Start of Block

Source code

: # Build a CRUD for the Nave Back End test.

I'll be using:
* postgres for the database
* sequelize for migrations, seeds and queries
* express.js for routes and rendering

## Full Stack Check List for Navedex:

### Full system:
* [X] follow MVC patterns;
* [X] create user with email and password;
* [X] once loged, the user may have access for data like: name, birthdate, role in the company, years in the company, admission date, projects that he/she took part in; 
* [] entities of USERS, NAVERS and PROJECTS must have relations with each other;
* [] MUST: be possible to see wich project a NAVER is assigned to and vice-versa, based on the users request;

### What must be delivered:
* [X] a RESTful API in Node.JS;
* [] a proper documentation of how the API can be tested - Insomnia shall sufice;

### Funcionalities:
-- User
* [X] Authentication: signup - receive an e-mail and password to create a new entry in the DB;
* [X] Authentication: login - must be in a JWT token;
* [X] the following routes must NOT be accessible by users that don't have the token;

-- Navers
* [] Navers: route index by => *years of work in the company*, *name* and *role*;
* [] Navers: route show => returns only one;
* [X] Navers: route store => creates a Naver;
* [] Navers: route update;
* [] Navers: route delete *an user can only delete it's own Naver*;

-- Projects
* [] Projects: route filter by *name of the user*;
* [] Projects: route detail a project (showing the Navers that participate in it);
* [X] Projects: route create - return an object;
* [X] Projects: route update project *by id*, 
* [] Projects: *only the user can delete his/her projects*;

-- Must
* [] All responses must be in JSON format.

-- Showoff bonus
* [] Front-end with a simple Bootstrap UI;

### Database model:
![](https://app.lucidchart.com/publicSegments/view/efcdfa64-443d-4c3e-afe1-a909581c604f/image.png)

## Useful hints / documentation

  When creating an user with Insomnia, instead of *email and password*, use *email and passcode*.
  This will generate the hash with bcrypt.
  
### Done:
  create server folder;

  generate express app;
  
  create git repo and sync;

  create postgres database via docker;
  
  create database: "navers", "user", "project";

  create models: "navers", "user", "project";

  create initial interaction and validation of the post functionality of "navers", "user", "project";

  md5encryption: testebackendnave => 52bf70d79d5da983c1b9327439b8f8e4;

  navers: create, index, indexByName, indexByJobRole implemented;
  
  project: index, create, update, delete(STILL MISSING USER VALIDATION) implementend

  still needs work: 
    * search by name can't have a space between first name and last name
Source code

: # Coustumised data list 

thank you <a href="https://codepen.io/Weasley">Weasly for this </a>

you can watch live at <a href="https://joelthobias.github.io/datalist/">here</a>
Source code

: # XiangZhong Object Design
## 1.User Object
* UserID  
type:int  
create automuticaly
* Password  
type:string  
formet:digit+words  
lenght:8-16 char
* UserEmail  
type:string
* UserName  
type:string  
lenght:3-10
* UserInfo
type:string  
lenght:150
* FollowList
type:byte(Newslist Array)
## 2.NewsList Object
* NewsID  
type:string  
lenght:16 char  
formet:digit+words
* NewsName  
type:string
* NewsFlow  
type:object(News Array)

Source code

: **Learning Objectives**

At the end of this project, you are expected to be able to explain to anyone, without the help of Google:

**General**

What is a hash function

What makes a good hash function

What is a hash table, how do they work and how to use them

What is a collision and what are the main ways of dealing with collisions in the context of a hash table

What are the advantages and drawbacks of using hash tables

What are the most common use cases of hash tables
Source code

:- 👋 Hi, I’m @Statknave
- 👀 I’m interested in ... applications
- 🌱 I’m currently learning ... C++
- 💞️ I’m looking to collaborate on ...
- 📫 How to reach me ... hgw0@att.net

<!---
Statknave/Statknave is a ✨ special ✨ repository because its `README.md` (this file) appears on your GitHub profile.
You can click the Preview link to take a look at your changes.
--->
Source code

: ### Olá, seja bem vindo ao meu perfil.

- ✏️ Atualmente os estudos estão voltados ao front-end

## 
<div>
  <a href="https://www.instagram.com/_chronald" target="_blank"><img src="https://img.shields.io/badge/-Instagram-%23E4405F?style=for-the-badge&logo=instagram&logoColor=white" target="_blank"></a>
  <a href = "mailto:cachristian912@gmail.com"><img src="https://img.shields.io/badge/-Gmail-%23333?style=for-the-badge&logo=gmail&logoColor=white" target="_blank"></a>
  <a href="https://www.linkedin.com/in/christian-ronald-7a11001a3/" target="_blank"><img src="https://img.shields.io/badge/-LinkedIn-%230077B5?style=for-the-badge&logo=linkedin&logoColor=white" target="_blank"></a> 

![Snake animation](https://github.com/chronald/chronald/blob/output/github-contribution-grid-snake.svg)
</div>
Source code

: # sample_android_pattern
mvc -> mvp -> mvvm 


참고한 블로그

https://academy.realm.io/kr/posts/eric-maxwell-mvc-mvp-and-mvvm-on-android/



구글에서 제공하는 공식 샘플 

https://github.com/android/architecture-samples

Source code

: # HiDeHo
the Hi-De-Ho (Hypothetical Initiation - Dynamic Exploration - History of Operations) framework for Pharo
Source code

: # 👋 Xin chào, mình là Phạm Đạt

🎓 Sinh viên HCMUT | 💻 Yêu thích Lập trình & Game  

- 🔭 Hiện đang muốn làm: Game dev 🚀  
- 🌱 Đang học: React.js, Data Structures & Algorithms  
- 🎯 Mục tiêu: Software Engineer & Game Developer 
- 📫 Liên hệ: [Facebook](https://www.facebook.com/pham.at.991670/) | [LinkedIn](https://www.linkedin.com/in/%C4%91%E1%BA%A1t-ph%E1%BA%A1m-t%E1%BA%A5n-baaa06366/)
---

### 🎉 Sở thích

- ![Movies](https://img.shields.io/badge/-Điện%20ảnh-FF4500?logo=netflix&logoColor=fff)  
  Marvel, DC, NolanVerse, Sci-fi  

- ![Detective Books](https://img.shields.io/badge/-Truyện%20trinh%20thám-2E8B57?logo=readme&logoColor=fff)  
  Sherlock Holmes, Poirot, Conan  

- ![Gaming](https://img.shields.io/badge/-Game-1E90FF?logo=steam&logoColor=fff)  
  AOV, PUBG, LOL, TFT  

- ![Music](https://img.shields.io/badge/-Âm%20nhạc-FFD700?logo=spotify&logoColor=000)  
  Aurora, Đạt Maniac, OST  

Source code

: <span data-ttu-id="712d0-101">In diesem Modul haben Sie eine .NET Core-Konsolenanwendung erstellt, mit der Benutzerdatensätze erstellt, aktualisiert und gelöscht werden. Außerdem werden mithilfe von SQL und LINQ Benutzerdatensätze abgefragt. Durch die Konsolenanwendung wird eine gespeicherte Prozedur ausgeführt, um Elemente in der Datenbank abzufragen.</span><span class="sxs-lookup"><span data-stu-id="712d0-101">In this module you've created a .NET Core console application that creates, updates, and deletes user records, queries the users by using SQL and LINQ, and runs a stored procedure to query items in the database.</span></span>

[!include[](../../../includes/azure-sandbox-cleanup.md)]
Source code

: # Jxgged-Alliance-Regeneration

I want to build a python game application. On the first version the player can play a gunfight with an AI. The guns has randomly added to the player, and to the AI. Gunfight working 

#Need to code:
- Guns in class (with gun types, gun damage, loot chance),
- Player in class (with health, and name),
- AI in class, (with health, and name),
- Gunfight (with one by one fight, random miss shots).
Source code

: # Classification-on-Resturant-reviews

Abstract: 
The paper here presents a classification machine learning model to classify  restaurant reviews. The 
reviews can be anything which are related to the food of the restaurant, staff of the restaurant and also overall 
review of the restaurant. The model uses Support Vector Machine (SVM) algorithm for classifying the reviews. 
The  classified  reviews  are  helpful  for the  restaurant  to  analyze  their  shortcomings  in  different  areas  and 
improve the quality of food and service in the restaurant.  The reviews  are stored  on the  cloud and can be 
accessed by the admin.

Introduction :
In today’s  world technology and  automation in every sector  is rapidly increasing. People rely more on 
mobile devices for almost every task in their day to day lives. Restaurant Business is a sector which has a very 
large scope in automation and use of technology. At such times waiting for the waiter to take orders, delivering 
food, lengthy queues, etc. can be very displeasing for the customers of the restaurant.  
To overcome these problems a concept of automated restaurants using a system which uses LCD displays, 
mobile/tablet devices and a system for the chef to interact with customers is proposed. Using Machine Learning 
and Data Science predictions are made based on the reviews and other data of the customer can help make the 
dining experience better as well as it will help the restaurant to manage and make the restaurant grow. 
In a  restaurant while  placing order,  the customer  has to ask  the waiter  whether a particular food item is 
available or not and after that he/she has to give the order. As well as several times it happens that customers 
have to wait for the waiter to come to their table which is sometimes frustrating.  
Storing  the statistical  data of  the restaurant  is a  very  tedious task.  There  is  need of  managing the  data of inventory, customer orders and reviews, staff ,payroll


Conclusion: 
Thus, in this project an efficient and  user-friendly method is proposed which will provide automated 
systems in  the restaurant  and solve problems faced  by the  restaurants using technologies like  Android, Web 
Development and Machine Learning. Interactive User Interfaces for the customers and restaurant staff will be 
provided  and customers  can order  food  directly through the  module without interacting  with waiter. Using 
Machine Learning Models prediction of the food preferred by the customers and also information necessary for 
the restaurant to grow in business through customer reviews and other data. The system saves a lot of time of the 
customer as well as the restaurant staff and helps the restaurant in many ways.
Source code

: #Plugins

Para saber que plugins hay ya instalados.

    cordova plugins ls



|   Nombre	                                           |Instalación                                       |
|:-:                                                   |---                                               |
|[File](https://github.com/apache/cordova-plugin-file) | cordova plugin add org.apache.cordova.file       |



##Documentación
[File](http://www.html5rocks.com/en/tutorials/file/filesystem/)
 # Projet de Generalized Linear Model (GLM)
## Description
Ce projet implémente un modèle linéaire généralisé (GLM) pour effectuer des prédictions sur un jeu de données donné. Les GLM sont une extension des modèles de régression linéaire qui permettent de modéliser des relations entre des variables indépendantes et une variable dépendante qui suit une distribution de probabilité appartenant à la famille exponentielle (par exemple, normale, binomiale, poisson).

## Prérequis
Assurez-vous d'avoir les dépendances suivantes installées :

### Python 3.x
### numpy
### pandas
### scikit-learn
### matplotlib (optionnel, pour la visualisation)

End of Block

### [Instructions for the task]
Go through the material and report each line that holds the string "which".

### [Result]
reviews can be anything which are related to the food of the restaurant, staff of the restaurant and also overall 
mobile devices for almost every task in their day to day lives. Restaurant Business is a sector which has a very 
To overcome these problems a concept of automated restaurants using a system which uses LCD displays, 
have to wait for the waiter to come to their table which is sometimes frustrating.  
Thus, in this project an efficient and  user-friendly method is proposed which will provide automated 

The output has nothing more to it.